To do:
Go through the records below and write each one out again unchanged.

Supplied data:
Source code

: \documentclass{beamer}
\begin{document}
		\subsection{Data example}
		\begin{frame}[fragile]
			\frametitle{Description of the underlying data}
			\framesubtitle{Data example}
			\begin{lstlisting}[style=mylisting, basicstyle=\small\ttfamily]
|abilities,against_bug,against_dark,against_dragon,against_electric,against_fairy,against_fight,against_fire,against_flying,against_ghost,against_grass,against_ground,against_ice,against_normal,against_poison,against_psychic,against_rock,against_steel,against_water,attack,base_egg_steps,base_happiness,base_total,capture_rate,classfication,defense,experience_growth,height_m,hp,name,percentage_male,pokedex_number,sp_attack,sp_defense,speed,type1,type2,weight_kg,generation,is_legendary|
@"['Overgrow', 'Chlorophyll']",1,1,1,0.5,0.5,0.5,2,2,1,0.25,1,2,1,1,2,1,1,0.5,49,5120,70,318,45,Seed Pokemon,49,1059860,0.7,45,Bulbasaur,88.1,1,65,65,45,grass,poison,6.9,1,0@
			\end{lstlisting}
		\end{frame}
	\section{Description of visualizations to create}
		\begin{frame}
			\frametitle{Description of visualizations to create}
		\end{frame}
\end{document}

Finished exercise:
Source code

: \documentclass{beamer}
\begin{document}
		\subsection{Data example}
		\begin{frame}[fragile]
			\frametitle{Description of the underlying data}
			\framesubtitle{Data example}
			\begin{lstlisting}[style=mylisting, basicstyle=\small\ttfamily]
|abilities,against_bug,against_dark,against_dragon,against_electric,against_fairy,against_fight,against_fire,against_flying,against_ghost,against_grass,against_ground,against_ice,against_normal,against_poison,against_psychic,against_rock,against_steel,against_water,attack,base_egg_steps,base_happiness,base_total,capture_rate,classfication,defense,experience_growth,height_m,hp,name,percentage_male,pokedex_number,sp_attack,sp_defense,speed,type1,type2,weight_kg,generation,is_legendary|
@"['Overgrow', 'Chlorophyll']",1,1,1,0.5,0.5,0.5,2,2,1,0.25,1,2,1,1,2,1,1,0.5,49,5120,70,318,45,Seed Pokemon,49,1059860,0.7,45,Bulbasaur,88.1,1,65,65,45,grass,poison,6.9,1,0@
			\end{lstlisting}
		\end{frame}
	\section{Description of visualizations to create}
		\begin{frame}
			\frametitle{Description of visualizations to create}
		\end{frame}
\end{document}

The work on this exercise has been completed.